For the Respondent: Mr A Tan, Senior Presenting Officer



This has been a remote hearing which has been consented to by the parties. The form of remote hearing was video by Skype (V). A face-to-face hearing was not held because it was not practicable, and all issues could be determined in a remote hearing. At the conclusion of the hearing, I reserved my decisions and reasons, which I now give. The order made is described at the end of these reasons.

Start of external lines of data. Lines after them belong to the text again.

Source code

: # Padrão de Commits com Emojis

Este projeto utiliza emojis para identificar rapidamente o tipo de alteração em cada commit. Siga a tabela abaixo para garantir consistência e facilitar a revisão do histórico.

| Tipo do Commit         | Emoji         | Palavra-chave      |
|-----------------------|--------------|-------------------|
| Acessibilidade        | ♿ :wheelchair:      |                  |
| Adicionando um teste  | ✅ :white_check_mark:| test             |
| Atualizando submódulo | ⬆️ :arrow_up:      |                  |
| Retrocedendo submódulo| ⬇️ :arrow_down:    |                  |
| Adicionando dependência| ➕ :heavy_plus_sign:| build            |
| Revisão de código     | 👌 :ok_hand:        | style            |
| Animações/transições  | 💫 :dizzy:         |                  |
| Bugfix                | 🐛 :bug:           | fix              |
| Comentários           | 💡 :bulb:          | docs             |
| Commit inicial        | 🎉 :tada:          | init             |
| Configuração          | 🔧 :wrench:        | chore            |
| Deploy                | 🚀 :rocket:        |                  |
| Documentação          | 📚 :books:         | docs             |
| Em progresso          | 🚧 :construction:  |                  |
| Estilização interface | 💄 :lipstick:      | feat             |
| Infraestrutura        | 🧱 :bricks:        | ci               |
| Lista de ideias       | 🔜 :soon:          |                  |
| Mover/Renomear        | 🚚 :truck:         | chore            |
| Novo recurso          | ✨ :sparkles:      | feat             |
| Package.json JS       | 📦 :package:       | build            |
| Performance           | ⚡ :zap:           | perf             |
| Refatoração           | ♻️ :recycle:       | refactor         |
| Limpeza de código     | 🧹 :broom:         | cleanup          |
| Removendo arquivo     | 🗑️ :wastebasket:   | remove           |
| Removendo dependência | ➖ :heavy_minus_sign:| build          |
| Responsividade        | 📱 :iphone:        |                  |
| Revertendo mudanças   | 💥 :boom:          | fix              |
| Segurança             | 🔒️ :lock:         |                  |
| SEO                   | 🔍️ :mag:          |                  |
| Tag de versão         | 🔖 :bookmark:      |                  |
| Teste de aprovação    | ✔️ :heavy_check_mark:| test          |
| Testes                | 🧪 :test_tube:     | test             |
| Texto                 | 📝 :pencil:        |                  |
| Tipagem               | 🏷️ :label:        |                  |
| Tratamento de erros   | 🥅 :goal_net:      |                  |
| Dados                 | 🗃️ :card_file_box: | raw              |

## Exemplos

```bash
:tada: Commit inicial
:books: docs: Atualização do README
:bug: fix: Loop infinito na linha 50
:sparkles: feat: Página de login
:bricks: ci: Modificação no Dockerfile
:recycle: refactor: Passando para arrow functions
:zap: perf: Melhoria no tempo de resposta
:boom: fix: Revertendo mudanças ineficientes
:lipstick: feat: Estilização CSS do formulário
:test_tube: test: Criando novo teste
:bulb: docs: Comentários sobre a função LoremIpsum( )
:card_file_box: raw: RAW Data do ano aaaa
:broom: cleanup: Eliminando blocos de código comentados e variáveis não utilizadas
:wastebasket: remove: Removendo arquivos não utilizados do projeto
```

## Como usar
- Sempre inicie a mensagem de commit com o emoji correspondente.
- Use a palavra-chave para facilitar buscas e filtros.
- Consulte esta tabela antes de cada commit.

  1. The appellant, who is a Pakistani national with date of birth given as 25.9.85, has appealed with permission to the Upper Tribunal against the decision of the First-tier Tribunal promulgated 20.9.19 (Judge Raikes), allowing her appeal against the decision of the respondent, dated 31.5.19. However, the appeal was allowed on the alternative basis of a derivative right to reside, the judge rejecting the claim to a right of permanent residence, pursuant to the Immigration (EEA) Regulations 2016, as amended (the Regulations). A derivative right of residence cannot be counted towards the period of time necessary to acquire a permanent right of residence.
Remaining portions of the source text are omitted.